クリミア半島併合から6周年を記念する式典で述べたもので、同大統領は、“目下のところ、世界を震え上がらせている新型コロナウィルス感染問題は、ロシアにおいては感染抑制の成果が出ている”とした上で、“但し、国民の生命・財産を守ることが重要なので、もし感染状況が悪化するようであれば、投票日を若干延期することもあり得る”とコメントした。
しかし、政権批評家らは、新型コロナウィルス対策に伴う制限と、本心では国民投票を強行しようとする対応に矛盾が生じているとする。
例えば、『モスクワのこだま』ラジオ放送(1990年設立)のコメンテーターのマトベイ・ガナポルスキィ氏は、“政権は左手で国民の行動制限を敷いておいて、右手で投票所に必ず来るよう四六時中迫っている”と指摘している。
また、同大統領が、“新型コロナウィルス感染に国境はないが、これまでのところロシアはうまく制御できている“と自賛していることにも、疑問の声が上がっている。
すなわち、政府の新型コロナウィルス対策チームが3月18日、感染者は147人になっているが、死者は出ていない、と発表したことに対して、まやかしではないかとの声がある。
例えば、専門家らは、ロシアは世界最大の国土を抱え、また、ウィルス禍に苛まれている中国、欧州と国境を接しているのに、何故これ程低く抑えられているのか理屈が通らないと批評している。
巷でも、国民を動揺させないように、政府が、新型コロナウィルス感染患者をインフルエンザやただの肺炎としてしまっているのではないか、との噂が飛び交っている。
また、分子遺伝学が専門のロシア科学ウェブサイト『PCRニュース』によると、ロシアの検疫検査研究所では実証されていない検査方法で新型コロナウィルス感染の検査を行っているので、検査結果が陰性と出ても疑わしいという。
同ニュースに投稿したエレーナ・クルシェンコ及びアレクセイ・トルガシェフ両氏は、“政府発表の感染者数は感染流行状況を正しく反映していないため、本当の脅威を覆い隠してしまう”と述べている。
なお、ロシア政府は遅ればせながら、3月18日に、外国からの来訪者を5月1日まで受け入れないと発表した。

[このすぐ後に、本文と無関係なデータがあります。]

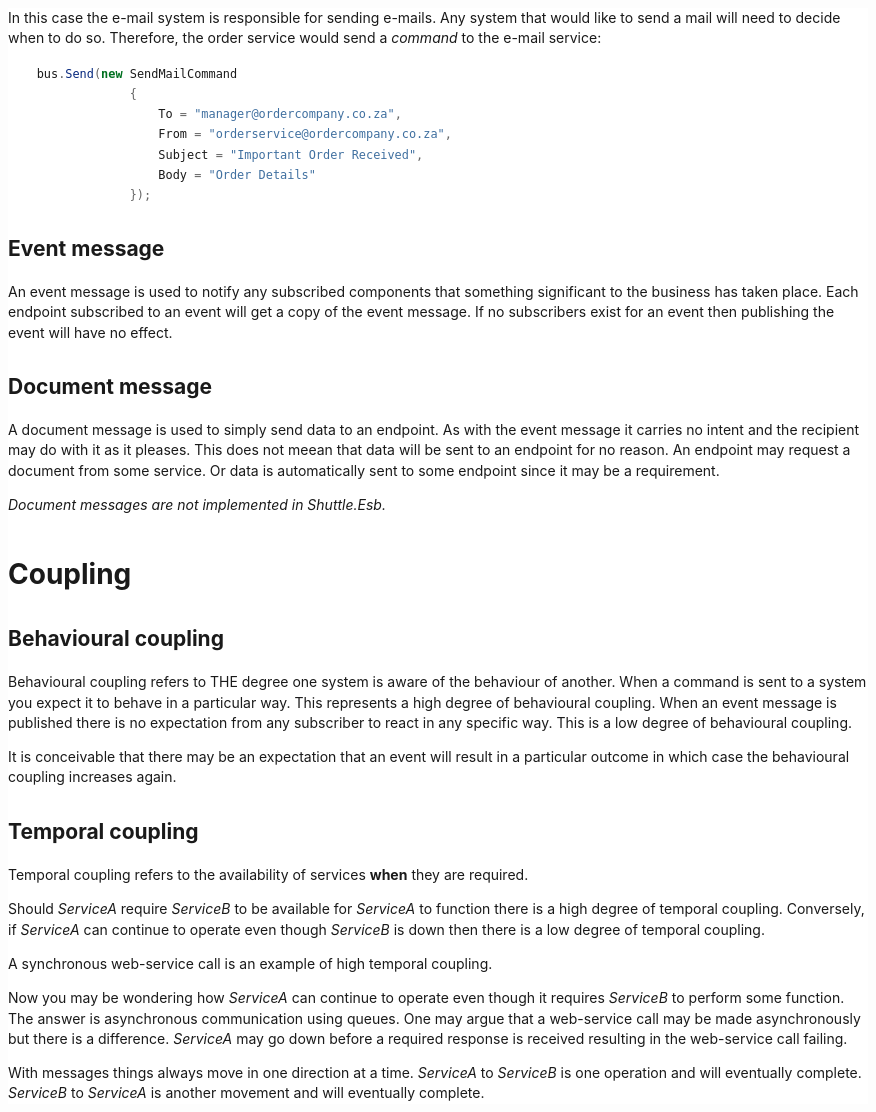 In this case the e-mail system is responsible for sending e-mails.  Any system that would like to send a mail will need to decide when to do so.  Therefore, the order service would send a *command* to the e-mail service:

```c#
    bus.Send(new SendMailCommand
                 {
                     To = "manager@ordercompany.co.za",
                     From = "orderservice@ordercompany.co.za",
                     Subject = "Important Order Received",
                     Body = "Order Details"
                 });
```

## Event message

An event message is used to notify any subscribed components that something significant to the business has taken place.  Each endpoint subscribed to an event will get a copy of the event message.  If no subscribers exist for an event then publishing the event will have no effect.

## Document message

A document message is used to simply send data to an endpoint.  As with the event message it carries no intent and the recipient may do with it as it pleases.  This does not meean that data will be sent to an endpoint for no reason.  An endpoint may request a document from some service.  Or data is automatically sent to some endpoint since it may be a requirement.

_Document messages are not implemented in Shuttle.Esb._

# Coupling

## Behavioural coupling

Behavioural coupling refers to THE degree one system is aware of the behaviour of another.  When a command is sent to a system you expect it to behave in a particular way.  This represents a high degree of behavioural coupling.  When an event message is published there is no expectation from any subscriber to react in any specific way.  This is a low degree of behavioural coupling.

It is conceivable that there may be an expectation that an event will result in a particular outcome in which case the behavioural coupling increases again.

## Temporal coupling

Temporal coupling refers to the availability of services **when** they are required.  

Should *ServiceA* require *ServiceB* to be available for *ServiceA* to function there is a high degree of temporal coupling.  Conversely, if *ServiceA* can continue to operate even though *ServiceB* is down then there is a low degree of temporal coupling.

A synchronous web-service call is an example of high temporal coupling.

Now you may be wondering how *ServiceA* can continue to operate even though it requires *ServiceB* to perform some function.  The answer is asynchronous communication using queues.  One may argue that a web-service call may be made asynchronously but there is a difference.  *ServiceA* may go down before a required response is received resulting in the web-service call failing.

With messages things always move in one direction at a time.  *ServiceA* to *ServiceB* is one operation and will eventually complete.  *ServiceB* to *ServiceA* is another movement and will eventually complete.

また、米国、英国、アラブ首長国連邦(UAE)の往来便を全て一時停止とした。
更に、全校を3月23日から4月12日まで閉鎖し、期間中はオンライン授業を採用するとしている。
(注)ロシアドーピング問題:ロシアが国ぐるみで競技選手のドーピングに関わってきたことが発覚し、同国選手がオリンピックや国際大会へ出場することが禁止となった問題。2016年のリオデジャネイロ・オリンピックでは、陸上や重量挙げなど有力選手を含む100人以上が出場禁止となり、パラリンピックではロシア選手団が全面的に参加停止とされる事態に至っている。